Description Satrajit Ghosh 2016-05-24 01:47:22 MDT
this looks very related to: https://bugs.schedmd.com/show_bug.cgi?id=2588

we have situations where users would like to submit thousands of jobs and forget about it and just leave it to the scheduler to figure things out. we also have TRES enabled for qos which ensures that no users occupies more than 1/3 of the resources.

however, backfilling appears to go through all jobs of a given user even when bf_max_job_user is set to something like 50.

we would have expected the backfill scheduler to:

1. sort by priority
2. ignore any jobs for users already at TRES@qos limit

for remaining jobs:
3. loop through jobs, backfilling as necessary 
  a. but only up to bf_max_job_user number of jobs per user.
  b. if one has already seen bf_max_job_user jobs from that user, ignore any more jobs during the current round of backfill

this would be very helpful in our scenario.

primary question: is the role of the bf_max_job_user to limit the number of jobs for a given user that slurmctld has to cycle through? and if so is the above observation a bug.

secondary question: when qos TRES is set and user is at limit, does the backfill process ignore the user as we would have expected?
Comment 1 Tim Wickberg 2016-05-24 03:06:08 MDT
(In reply to Satrajit Ghosh from comment #0)
> this looks very related to: https://bugs.schedmd.com/show_bug.cgi?id=2588
> 
> we have situations where users would like to submit thousands of jobs and
> forget about it and just leave it to the scheduler to figure things out. we
> also have TRES enabled for qos which ensures that no users occupies more
> than 1/3 of the resources.
> 
> however, backfilling appears to go through all jobs of a given user even
> when bf_max_job_user is set to something like 50.

Yes, those jobs will still be considered, albeit rather briefly to establish that the user is no longer allowed to submit further jobs.

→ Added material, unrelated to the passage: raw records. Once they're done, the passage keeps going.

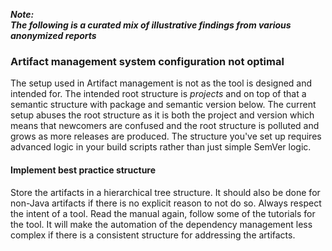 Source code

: ---
---
<!-- markdownlint-disable MD041 -->
**_Note:<br/>The following is a curated mix of illustrative findings from various anonymized reports_**

### Artifact management system configuration not optimal

The setup used in Artifact management is not as the tool is designed and intended for.
The intended root structure is _projects_ and on top of that a semantic structure with package and semantic version below.
The current setup abuses the root structure as it is both the project and version which means that newcomers are confused and the root structure is polluted and grows as more releases are produced. The structure you've set up requires advanced logic in your build scripts rather than just simple SemVer logic.

#### Implement best practice structure

Store the artifacts in a hierarchical tree structure.
It should also be done for non-Java artifacts if there is no explicit reason to not do so.
Always respect the intent of a tool. Read the manual again, follow some of the tutorials for the tool.
It will make the automation of the dependency management less complex if there is a consistent structure for addressing the artifacts.
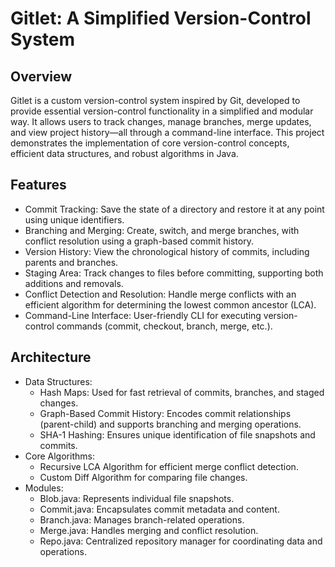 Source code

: # Gitlet: A Simplified Version-Control System

## Overview

Gitlet is a custom version-control system inspired by Git, developed to provide essential version-control functionality in a simplified and modular way. It allows users to track changes, manage branches, merge updates, and view project history—all through a command-line interface. This project demonstrates the implementation of core version-control concepts, efficient data structures, and robust algorithms in Java.

## Features

* Commit Tracking: Save the state of a directory and restore it at any point using unique identifiers.
* Branching and Merging: Create, switch, and merge branches, with conflict resolution using a graph-based commit history.
* Version History: View the chronological history of commits, including parents and branches.
* Staging Area: Track changes to files before committing, supporting both additions and removals.
* Conflict Detection and Resolution: Handle merge conflicts with an efficient algorithm for determining the lowest common ancestor (LCA).
* Command-Line Interface: User-friendly CLI for executing version-control commands (commit, checkout, branch, merge, etc.).


## Architecture

* Data Structures:
  * Hash Maps: Used for fast retrieval of commits, branches, and staged changes.
  * Graph-Based Commit History: Encodes commit relationships (parent-child) and supports branching and merging operations.
  * SHA-1 Hashing: Ensures unique identification of file snapshots and commits.
* Core Algorithms:
  * Recursive LCA Algorithm for efficient merge conflict detection.
  * Custom Diff Algorithm for comparing file changes.
* Modules:
  * Blob.java: Represents individual file snapshots.
  * Commit.java: Encapsulates commit metadata and content.
  * Branch.java: Manages branch-related operations.
  * Merge.java: Handles merging and conflict resolution.
  * Repo.java: Centralized repository manager for coordinating data and operations.
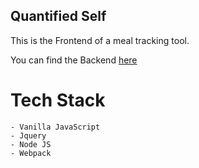 ## Quantified Self

This is the Frontend of a meal tracking tool.

You can find the Backend [here](https://github.com/chantal66/Quantified-Self-API-JS)

# Tech Stack 
    - Vanilla JavaScript
    - Jquery
    - Node JS
    - Webpack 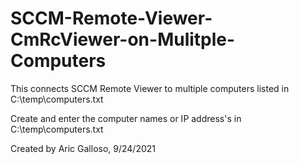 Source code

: # SCCM-Remote-Viewer-CmRcViewer-on-Mulitple-Computers

This connects SCCM Remote Viewer to multiple computers listed in C:\temp\computers.txt

 Create and enter the computer names or IP address's in C:\temp\computers.txt

 Created by Aric Galloso, 9/24/2021
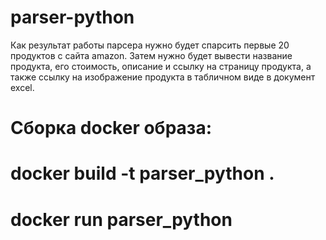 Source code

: # parser-python
Как результат работы парсера нужно будет спарсить первые 20 продуктов c сайта amazon. Затем нужно будет вывести название продукта, его стоимость, описание и ссылку на страницу продукта, а также ссылку на изображение продукта в табличном виде в документ excel.

# Сборка docker образа:


# docker build -t parser_python .


# docker run parser_python
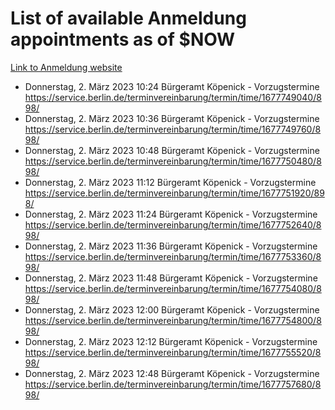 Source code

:# List of available Anmeldung appointments as of $NOW
[Link to Anmeldung website](https://service.berlin.de/terminvereinbarung/termin/tag.php?termin=1&anliegen[]=120686&dienstleisterlist=122210,122217,327316,122219,327312,122227,327314,122231,327346,122243,327348,122254,122252,329742,122260,329745,122262,329748,122271,327278,122273,327274,122277,327276,330436,122280,327294,122282,327290,122284,327292,122291,327270,122285,327266,122286,327264,122296,327268,150230,329760,122297,327286,122294,327284,122312,329763,122314,329775,122304,327330,122311,327334,122309,327332,317869,122281,327352,122279,329772,122283,122276,327324,122274,327326,122267,329766,122246,327318,122251,327320,122257,327322,122208,327298,122226,327300&herkunft=http%3A%2F%2Fservice.berlin.de%2Fdienstleistung%2F120686%2F)
- Donnerstag, 2. März 2023 10:24 Bürgeramt Köpenick - Vorzugstermine https://service.berlin.de/terminvereinbarung/termin/time/1677749040/898/
- Donnerstag, 2. März 2023 10:36 Bürgeramt Köpenick - Vorzugstermine https://service.berlin.de/terminvereinbarung/termin/time/1677749760/898/
- Donnerstag, 2. März 2023 10:48 Bürgeramt Köpenick - Vorzugstermine https://service.berlin.de/terminvereinbarung/termin/time/1677750480/898/
- Donnerstag, 2. März 2023 11:12 Bürgeramt Köpenick - Vorzugstermine https://service.berlin.de/terminvereinbarung/termin/time/1677751920/898/
- Donnerstag, 2. März 2023 11:24 Bürgeramt Köpenick - Vorzugstermine https://service.berlin.de/terminvereinbarung/termin/time/1677752640/898/
- Donnerstag, 2. März 2023 11:36 Bürgeramt Köpenick - Vorzugstermine https://service.berlin.de/terminvereinbarung/termin/time/1677753360/898/
- Donnerstag, 2. März 2023 11:48 Bürgeramt Köpenick - Vorzugstermine https://service.berlin.de/terminvereinbarung/termin/time/1677754080/898/
- Donnerstag, 2. März 2023 12:00 Bürgeramt Köpenick - Vorzugstermine https://service.berlin.de/terminvereinbarung/termin/time/1677754800/898/
- Donnerstag, 2. März 2023 12:12 Bürgeramt Köpenick - Vorzugstermine https://service.berlin.de/terminvereinbarung/termin/time/1677755520/898/
- Donnerstag, 2. März 2023 12:48 Bürgeramt Köpenick - Vorzugstermine https://service.berlin.de/terminvereinbarung/termin/time/1677757680/898/
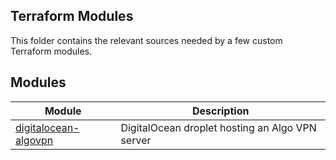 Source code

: ## Terraform Modules

This folder contains the relevant sources needed by a few custom Terraform modules.


## Modules

| Module                                                 | Description                                     |
| ------------------------------------------------------ | ----------------------------------------------- |
| [digitalocean-algovpn](digitalocean-algovpn/README.md) | DigitalOcean droplet hosting an Algo VPN server |
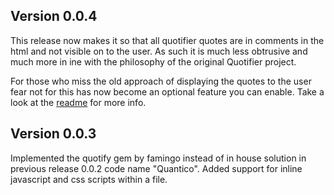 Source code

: ## Version 0.0.4

This release now makes it so that all quotifier quotes are in comments in the html and not visible on to the user. As such it is much less obtrusive and much more in ine with the philosophy of the original Quotifier project. 

For those who miss the old approach of displaying the quotes to the user fear not for this has now become an optional feature you can enable. Take a look at the [readme](https://github.com/almiche/quotifier_as_middleware/blob/master/README.md#optional-features) for more info.

## Version 0.0.3 

Implemented the quotify gem by famingo instead of in house solution in previous release 0.0.2 code name "Quantico". Added support for inline javascript and css scripts within a file.



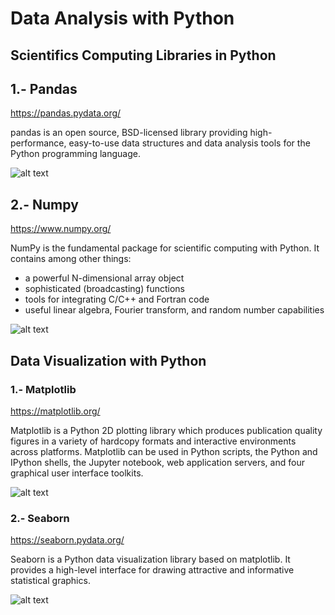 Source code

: # Data Analysis with Python


## Scientifics Computing Libraries in Python

## 1.- Pandas
https://pandas.pydata.org/

pandas is an open source, BSD-licensed library providing high-performance, easy-to-use data structures and data analysis tools for the Python programming language.


![alt text](https://pandas.pydata.org/_static/pandas_logo.png)

## 2.- Numpy
https://www.numpy.org/

NumPy is the fundamental package for scientific computing with Python. It contains among other things:

* a powerful N-dimensional array object
* sophisticated (broadcasting) functions
* tools for integrating C/C++ and Fortran code
* useful linear algebra, Fourier transform, and random number capabilities

![alt text](https://www.numpy.org/_static/numpy_logo.png) 


## Data Visualization with Python
 

### 1.- Matplotlib
https://matplotlib.org/

Matplotlib is a Python 2D plotting library which produces publication quality figures in a variety of hardcopy formats and interactive environments across platforms. Matplotlib can be used in Python scripts, the Python and IPython shells, the Jupyter notebook, web application servers, and four graphical user interface toolkits.

![alt text](https://cdn-images-1.medium.com/max/1200/1*J0VmAEUL0zXGvuSICg700Q.png)


### 2.- Seaborn
https://seaborn.pydata.org/

Seaborn is a Python data visualization library based on matplotlib. It provides a high-level interface for drawing attractive and informative statistical graphics.

![alt text](https://seaborn.pydata.org/_static/errorband_lineplots_thumb.png?v=0.9.0)








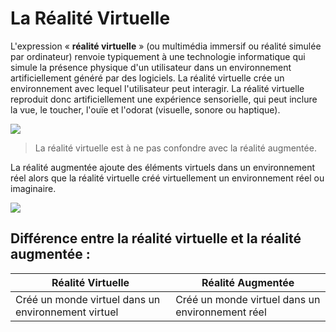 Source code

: # La Réalité Virtuelle

L'expression « **réalité virtuelle** » (ou multimédia immersif ou réalité simulée par ordinateur) renvoie typiquement à une technologie informatique qui simule la présence physique d'un utilisateur dans un environnement artificiellement généré par des logiciels. La réalité virtuelle crée un environnement avec lequel l'utilisateur peut interagir. La réalité virtuelle reproduit donc artificiellement une expérience sensorielle, qui peut inclure la vue, le toucher, l'ouïe et l'odorat (visuelle, sonore ou haptique).

![](https://imgs.search.brave.com/L3EooqSfIvrmvcw6XWEIsZalod49iU4rPcogWScFZaQ/rs:fit:711:225:1/g:ce/aHR0cHM6Ly90c2Uy/Lm1tLmJpbmcubmV0/L3RoP2lkPU9JUC5R/Y0s0V0xteHhzOG1y/UXNBODByYTNRSGFF/OCZwaWQ9QXBp)

> La réalité virtuelle est à ne pas confondre avec la réalité augmentée.

La réalité augmentée ajoute des éléments virtuels dans un environnement réel alors que la réalité virtuelle créé virtuellement un environnement réel ou imaginaire.

![](https://imgs.search.brave.com/4ned_UDtS4J66OA3tpiRMZ2ONBQ4ANUGlUIt1g7j8lw/rs:fit:1170:650:1/g:ce/aHR0cHM6Ly93d3cu/b21uaW5ub3YuY29t/L3dwLWNvbnRlbnQv/dXBsb2Fkcy8yMDE2/LzA2L2hvbG9sZW5z/LTNkLWNvcGllLTEx/NzB4NjUwLmpwZw)


## Différence entre la réalité virtuelle et la réalité augmentée :

| Réalité Virtuelle | Réalité Augmentée |
| --- | --- |
| Créé un monde virtuel dans un environnement virtuel | Créé un monde virtuel dans un environnement réel | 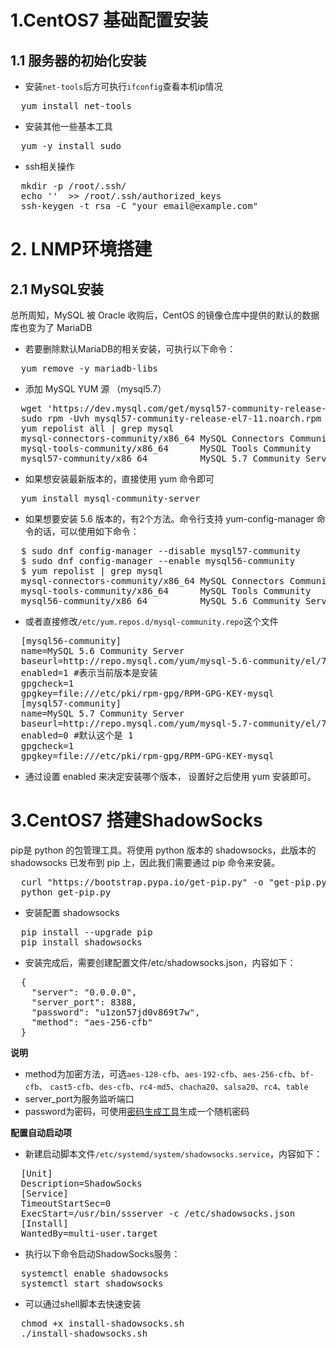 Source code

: #  1.CentOS7 基础配置安装

## 1.1 服务器的初始化安装

* 安装`net-tools`后方可执行`ifconfig`查看本机ip情况

<pre>
  yum install net-tools
</pre>
 
* 安装其他一些基本工具

<pre>
  yum -y install sudo
</pre>
 
* ssh相关操作

<pre>
  mkdir -p /root/.ssh/
  echo ''  >> /root/.ssh/authorized_keys
  ssh-keygen -t rsa -C "your_email@example.com"
</pre>

# 2. LNMP环境搭建

## 2.1 MySQL安装

总所周知，MySQL 被 Oracle 收购后，CentOS 的镜像仓库中提供的默认的数据库也变为了 MariaDB

* 若要删除默认MariaDB的相关安装，可执行以下命令：
<pre>
  yum remove -y mariadb-libs
</pre>

* 添加 MySQL YUM 源 （mysql5.7）
<pre>
  wget 'https://dev.mysql.com/get/mysql57-community-release-el7-11.noarch.rpm'
  sudo rpm -Uvh mysql57-community-release-el7-11.noarch.rpm
  yum repolist all | grep mysql
  mysql-connectors-community/x86_64 MySQL Connectors Community                  36
  mysql-tools-community/x86_64      MySQL Tools Community                       47
  mysql57-community/x86_64          MySQL 5.7 Community Server                 187
</pre>

* 如果想安装最新版本的，直接使用 yum 命令即可
<pre>
  yum install mysql-community-server
</pre>

* 如果想要安装 5.6 版本的，有2个方法。命令行支持 yum-config-manager 命令的话，可以使用如下命令：
<pre>
  $ sudo dnf config-manager --disable mysql57-community
  $ sudo dnf config-manager --enable mysql56-community
  $ yum repolist | grep mysql
  mysql-connectors-community/x86_64 MySQL Connectors Community                  36
  mysql-tools-community/x86_64      MySQL Tools Community                       47
  mysql56-community/x86_64          MySQL 5.6 Community Server                 327
</pre>

* 或者直接修改`/etc/yum.repos.d/mysql-community.repo`这个文件
<pre>
  [mysql56-community]
  name=MySQL 5.6 Community Server
  baseurl=http://repo.mysql.com/yum/mysql-5.6-community/el/7/$basearch/
  enabled=1 #表示当前版本是安装
  gpgcheck=1
  gpgkey=file:///etc/pki/rpm-gpg/RPM-GPG-KEY-mysql
  [mysql57-community]
  name=MySQL 5.7 Community Server
  baseurl=http://repo.mysql.com/yum/mysql-5.7-community/el/7/$basearch/
  enabled=0 #默认这个是 1
  gpgcheck=1
  gpgkey=file:///etc/pki/rpm-gpg/RPM-GPG-KEY-mysql
</pre>


* 通过设置 enabled 来决定安装哪个版本， 设置好之后使用 yum 安装即可。


# 3.CentOS7 搭建ShadowSocks

pip是 python 的包管理工具。将使用 python 版本的 shadowsocks，此版本的 shadowsocks 已发布到 pip 上，因此我们需要通过 pip 命令来安装。

<pre>
  curl "https://bootstrap.pypa.io/get-pip.py" -o "get-pip.py"
  python get-pip.py
</pre>

* 安装配置 shadowsocks

<pre>
  pip install --upgrade pip
  pip install shadowsocks
</pre>

* 安装完成后，需要创建配置文件/etc/shadowsocks.json，内容如下：
<pre>
  {
    "server": "0.0.0.0",
    "server_port": 8388,
    "password": "u1zon57jd0v869t7w",
    "method": "aes-256-cfb"
  }
</pre>  

**说明**

* method为加密方法，可选`aes-128-cfb`、`aes-192-cfb`、`aes-256-cfb`、`bf-cfb`、 `cast5-cfb`、`des-cfb`、`rc4-md5`、`chacha20`、`salsa20`、`rc4`、`table`
* server_port为服务监听端口
* password为密码，可使用[密码生成工具](#http://ucdok.com/project/generate_password.html)生成一个随机密码


**配置自动启动项**

* 新建启动脚本文件`/etc/systemd/system/shadowsocks.service`，内容如下：
<pre>
  [Unit]
  Description=ShadowSocks
  [Service]
  TimeoutStartSec=0
  ExecStart=/usr/bin/ssserver -c /etc/shadowsocks.json
  [Install]
  WantedBy=multi-user.target
</pre>


* 执行以下命令启动ShadowSocks服务：
<pre>
  systemctl enable shadowsocks
  systemctl start shadowsocks
</pre>

* 可以通过shell脚本去快速安装
<pre>
  chmod +x install-shadowsocks.sh
  ./install-shadowsocks.sh
</pre>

> we would have expected the backfill scheduler to:
> 
> 1. sort by priority
> 2. ignore any jobs for users already at TRES@qos limit

You have to test a job to "ignore" it; the backfill scheduler makes a single pass through the priority-sorted list, it's not "filtering" it on successive passes as you've implied here.

So the implementation is closer to:

(1) For each partition, sort jobs by priority.
(2) For each job, test it. (Until we yield the current backfill loop, or bf_max_job_test/bf_max_job_part is exceeded. Per user limits, QOS/TRES are all tested individually when considering the job.

> for remaining jobs:
> 3. loop through jobs, backfilling as necessary 
>   a. but only up to bf_max_job_user number of jobs per user.
>   b. if one has already seen bf_max_job_user jobs from that user, ignore any
> more jobs during the current round of backfill

I wouldn't say they're "ignored"; it'd be more accurate to say that, when tested, they're immediately disqualified from further consideration. They still have to be tested to match up that user though.

> this would be very helpful in our scenario.
> 
> primary question: is the role of the bf_max_job_user to limit the number of
> jobs for a given user that slurmctld has to cycle through? and if so is the
> above observation a bug.

It limits the number of jobs from a user that are considered; they'll still be briefly looked at during each backfill cycle, and still count against bf_max_job_test/bf_max_job_part.

> secondary question: when qos TRES is set and user is at limit, does the
> backfill process ignore the user as we would have expected?

No, the TRES limit is tested on a job (not per-user), and each job tested would count against that bf_max_job_user limit.
Comment 2 Satrajit Ghosh 2016-05-24 03:45:45 MDT
Thank you Tim for the clarification. 

In that case we were having some severe slow down issues in the backfill operation. 

backfill parameters:  
bf_continue,bf_window=11520,bf_max_job_test=10000,bf_interval=300,bf_max_job_user=50

one distribution of pending jobs that we were looking at was similar to the following:

2000 user1
300 user2
50 user3
10 user4
and then a bunch of users with 1 or 2 pending jobs. 

user1 was at TRES limit.

jobs were being backfilled really slowly even though the cluster had many resources available. to test i had a job in there that was simply a single core job with minimal memory. the cluster definitely had resources to run this job. my priority was lower than the person with 2000 jobs, but it took the backfill process almost 20 mins to schedule my job.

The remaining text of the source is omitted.